→ **ACTION ITEM**
Every line in the entries where "intended" is found should be copied.

→ **GIVEN INFORMATION**
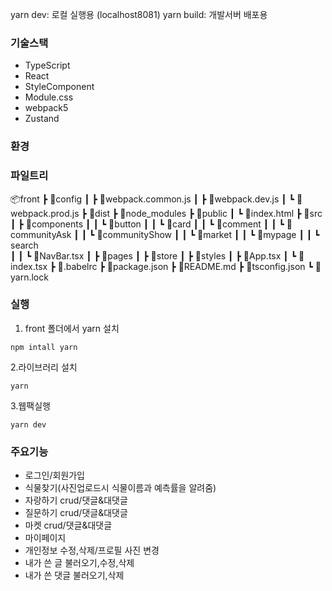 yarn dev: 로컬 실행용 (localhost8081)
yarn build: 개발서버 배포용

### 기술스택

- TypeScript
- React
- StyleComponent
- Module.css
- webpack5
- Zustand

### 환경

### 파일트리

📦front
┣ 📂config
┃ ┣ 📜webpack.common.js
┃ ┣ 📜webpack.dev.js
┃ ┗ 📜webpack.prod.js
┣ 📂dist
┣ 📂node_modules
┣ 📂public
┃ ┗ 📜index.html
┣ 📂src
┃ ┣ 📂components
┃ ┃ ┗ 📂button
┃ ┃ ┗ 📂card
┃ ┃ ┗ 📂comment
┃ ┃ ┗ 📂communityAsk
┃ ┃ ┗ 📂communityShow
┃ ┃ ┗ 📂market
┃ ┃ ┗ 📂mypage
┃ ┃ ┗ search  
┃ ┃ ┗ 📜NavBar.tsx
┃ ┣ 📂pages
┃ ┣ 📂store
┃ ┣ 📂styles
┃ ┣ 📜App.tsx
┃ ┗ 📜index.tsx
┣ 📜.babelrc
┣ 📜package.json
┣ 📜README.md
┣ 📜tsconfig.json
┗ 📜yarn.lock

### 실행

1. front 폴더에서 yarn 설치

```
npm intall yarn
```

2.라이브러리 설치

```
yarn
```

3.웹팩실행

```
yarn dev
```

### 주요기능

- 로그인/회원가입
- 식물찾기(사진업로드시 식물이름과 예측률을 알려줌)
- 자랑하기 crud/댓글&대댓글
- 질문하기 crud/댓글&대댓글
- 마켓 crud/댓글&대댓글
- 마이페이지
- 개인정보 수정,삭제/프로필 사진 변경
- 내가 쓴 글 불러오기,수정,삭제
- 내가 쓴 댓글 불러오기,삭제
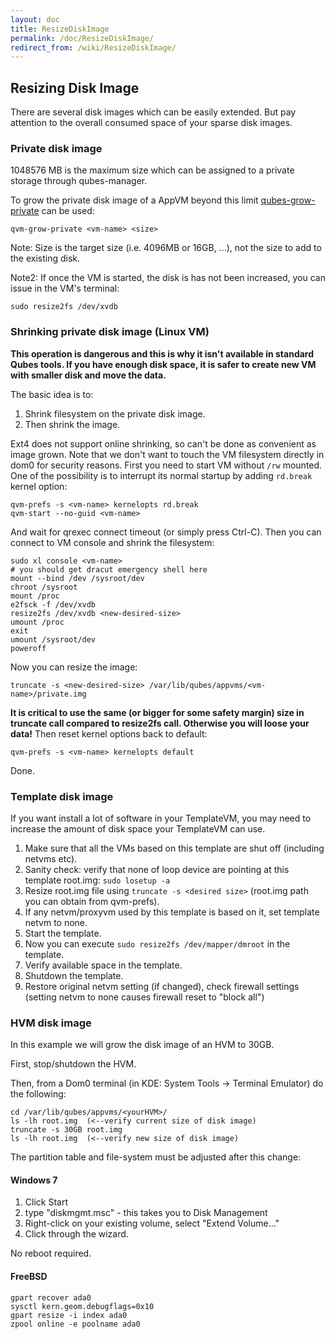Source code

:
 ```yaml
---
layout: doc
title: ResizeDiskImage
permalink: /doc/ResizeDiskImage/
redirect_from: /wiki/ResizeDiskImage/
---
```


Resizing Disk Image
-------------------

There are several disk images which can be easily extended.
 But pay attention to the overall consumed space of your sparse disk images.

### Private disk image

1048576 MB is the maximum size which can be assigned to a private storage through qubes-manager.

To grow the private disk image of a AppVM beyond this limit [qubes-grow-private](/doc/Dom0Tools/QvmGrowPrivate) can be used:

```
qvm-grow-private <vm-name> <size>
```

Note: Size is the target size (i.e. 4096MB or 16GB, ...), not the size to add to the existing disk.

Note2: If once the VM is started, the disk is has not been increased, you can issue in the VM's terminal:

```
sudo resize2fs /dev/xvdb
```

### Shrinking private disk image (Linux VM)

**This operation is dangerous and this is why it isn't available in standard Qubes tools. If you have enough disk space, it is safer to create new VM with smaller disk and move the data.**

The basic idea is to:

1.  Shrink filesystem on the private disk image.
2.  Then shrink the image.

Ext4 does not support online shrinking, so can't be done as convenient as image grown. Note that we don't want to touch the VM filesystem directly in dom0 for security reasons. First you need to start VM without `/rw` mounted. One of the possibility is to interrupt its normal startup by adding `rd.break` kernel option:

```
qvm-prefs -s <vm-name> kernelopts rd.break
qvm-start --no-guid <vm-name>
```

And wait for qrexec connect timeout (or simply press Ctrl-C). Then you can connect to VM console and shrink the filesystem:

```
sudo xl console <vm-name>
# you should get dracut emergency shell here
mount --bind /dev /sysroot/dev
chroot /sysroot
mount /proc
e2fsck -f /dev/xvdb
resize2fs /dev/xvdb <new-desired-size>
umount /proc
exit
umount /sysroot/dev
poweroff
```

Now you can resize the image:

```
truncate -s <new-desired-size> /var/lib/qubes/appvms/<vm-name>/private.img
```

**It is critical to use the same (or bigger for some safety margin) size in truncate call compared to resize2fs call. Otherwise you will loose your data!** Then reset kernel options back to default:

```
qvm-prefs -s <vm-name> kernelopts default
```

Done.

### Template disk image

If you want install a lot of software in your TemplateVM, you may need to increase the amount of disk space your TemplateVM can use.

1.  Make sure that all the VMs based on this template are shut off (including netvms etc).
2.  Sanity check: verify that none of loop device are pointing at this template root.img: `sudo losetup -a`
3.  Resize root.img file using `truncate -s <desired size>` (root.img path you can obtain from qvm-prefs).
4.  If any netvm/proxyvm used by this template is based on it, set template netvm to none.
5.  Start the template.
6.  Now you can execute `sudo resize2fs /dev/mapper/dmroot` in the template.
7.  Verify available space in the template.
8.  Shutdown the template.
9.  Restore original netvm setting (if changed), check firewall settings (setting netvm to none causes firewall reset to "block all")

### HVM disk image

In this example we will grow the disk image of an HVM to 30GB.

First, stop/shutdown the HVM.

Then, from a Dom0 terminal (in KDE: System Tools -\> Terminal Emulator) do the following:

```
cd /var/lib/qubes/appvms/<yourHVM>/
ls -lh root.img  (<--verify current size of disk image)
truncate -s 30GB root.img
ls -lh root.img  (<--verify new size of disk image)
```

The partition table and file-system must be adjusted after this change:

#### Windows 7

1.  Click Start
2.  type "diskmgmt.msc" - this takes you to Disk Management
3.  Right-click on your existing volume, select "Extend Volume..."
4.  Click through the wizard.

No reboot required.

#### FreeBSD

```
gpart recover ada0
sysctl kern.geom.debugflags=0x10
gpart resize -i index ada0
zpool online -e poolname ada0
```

* * *

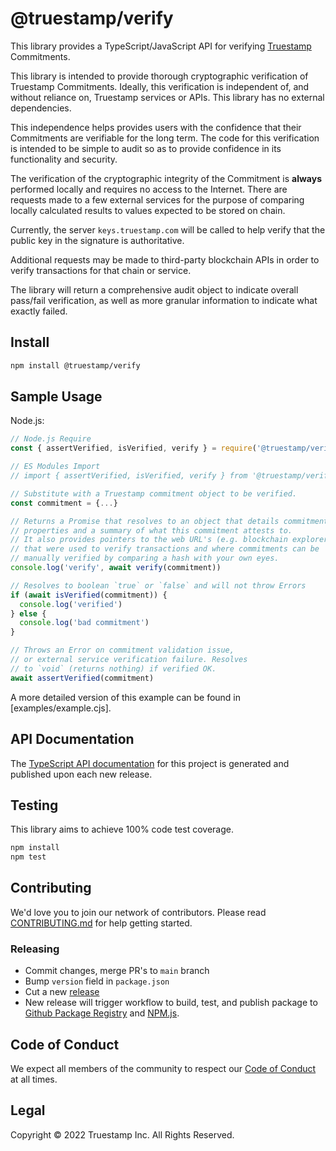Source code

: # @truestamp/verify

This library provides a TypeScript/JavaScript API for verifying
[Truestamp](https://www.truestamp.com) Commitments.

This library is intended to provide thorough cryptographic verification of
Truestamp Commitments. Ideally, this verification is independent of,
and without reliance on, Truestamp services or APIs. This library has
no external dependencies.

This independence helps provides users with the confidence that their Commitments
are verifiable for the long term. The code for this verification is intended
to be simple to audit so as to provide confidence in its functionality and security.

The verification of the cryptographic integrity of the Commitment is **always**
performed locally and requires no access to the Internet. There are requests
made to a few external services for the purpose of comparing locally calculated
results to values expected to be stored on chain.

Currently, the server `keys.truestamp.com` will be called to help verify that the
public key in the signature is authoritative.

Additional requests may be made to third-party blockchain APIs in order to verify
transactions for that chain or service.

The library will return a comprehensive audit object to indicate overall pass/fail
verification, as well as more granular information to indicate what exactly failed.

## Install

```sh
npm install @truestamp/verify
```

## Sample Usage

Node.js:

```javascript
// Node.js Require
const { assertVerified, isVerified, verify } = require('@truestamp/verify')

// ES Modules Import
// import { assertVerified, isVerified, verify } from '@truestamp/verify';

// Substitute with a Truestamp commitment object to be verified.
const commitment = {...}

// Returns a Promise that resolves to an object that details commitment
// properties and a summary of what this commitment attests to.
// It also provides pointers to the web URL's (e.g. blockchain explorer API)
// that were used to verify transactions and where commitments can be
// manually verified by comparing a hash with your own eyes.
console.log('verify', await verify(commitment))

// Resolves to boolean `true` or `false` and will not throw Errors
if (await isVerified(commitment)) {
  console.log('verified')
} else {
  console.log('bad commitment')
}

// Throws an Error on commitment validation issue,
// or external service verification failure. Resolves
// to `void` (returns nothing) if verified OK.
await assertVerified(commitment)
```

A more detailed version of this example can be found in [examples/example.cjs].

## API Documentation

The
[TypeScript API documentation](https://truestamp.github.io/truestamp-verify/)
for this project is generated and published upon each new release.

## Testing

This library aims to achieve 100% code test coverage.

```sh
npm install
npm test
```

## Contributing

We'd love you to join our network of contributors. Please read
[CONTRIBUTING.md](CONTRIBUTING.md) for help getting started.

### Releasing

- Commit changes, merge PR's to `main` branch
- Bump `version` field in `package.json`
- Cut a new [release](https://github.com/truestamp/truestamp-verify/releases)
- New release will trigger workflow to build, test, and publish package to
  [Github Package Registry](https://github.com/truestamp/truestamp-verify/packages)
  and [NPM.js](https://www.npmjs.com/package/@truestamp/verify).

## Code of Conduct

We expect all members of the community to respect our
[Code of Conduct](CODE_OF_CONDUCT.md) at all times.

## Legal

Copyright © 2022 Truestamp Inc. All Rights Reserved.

→ **FINAL ANSWER**
This library is intended to provide thorough cryptographic verification of
are verifiable for the long term. The code for this verification is intended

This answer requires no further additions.